#### Data records

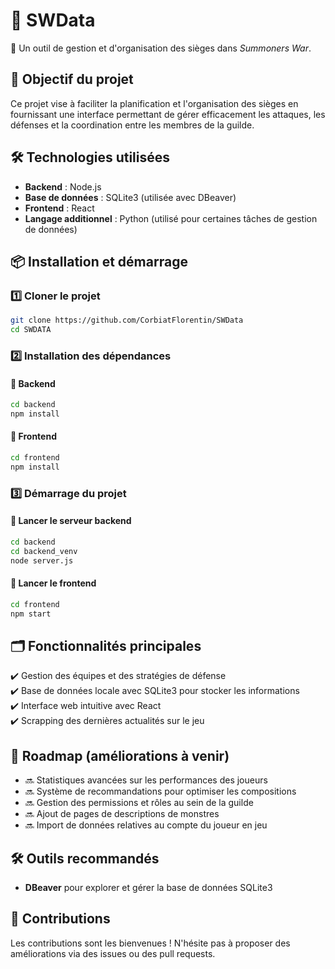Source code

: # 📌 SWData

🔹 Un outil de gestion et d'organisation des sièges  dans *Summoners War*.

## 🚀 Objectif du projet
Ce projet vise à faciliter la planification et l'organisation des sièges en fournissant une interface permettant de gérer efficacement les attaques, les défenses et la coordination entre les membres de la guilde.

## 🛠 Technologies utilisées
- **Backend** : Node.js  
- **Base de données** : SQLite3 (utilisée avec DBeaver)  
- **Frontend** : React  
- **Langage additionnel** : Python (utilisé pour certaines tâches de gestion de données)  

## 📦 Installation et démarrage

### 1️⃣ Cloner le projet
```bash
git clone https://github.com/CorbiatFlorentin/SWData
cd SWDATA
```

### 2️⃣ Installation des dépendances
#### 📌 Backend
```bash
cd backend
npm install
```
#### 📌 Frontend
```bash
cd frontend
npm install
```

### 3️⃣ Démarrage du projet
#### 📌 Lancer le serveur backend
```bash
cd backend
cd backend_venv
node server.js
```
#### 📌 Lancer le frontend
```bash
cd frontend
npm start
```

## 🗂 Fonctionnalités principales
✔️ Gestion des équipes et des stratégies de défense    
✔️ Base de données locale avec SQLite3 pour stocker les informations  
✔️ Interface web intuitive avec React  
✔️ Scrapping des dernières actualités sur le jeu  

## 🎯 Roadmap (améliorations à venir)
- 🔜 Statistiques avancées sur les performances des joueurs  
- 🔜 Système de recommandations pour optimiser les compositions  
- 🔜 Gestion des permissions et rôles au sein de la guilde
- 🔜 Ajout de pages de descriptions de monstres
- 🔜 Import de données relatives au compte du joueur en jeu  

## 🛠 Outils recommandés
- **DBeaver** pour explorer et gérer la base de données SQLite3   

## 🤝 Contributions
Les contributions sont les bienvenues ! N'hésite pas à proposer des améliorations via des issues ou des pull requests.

########

> Problem
All that is needed is the exact run of lines above from the line containing "### 3️⃣ Démarrage du projet" through the line containing "## 🎯 Roadmap (améliorations à venir)", both of them included.

> Response to the exercise
### 3️⃣ Démarrage du projet
#### 📌 Lancer le serveur backend
```bash
cd backend
cd backend_venv
node server.js
```
#### 📌 Lancer le frontend
```bash
cd frontend
npm start
```

## 🗂 Fonctionnalités principales
✔️ Gestion des équipes et des stratégies de défense    
✔️ Base de données locale avec SQLite3 pour stocker les informations  
✔️ Interface web intuitive avec React  
✔️ Scrapping des dernières actualités sur le jeu  

## 🎯 Roadmap (améliorations à venir)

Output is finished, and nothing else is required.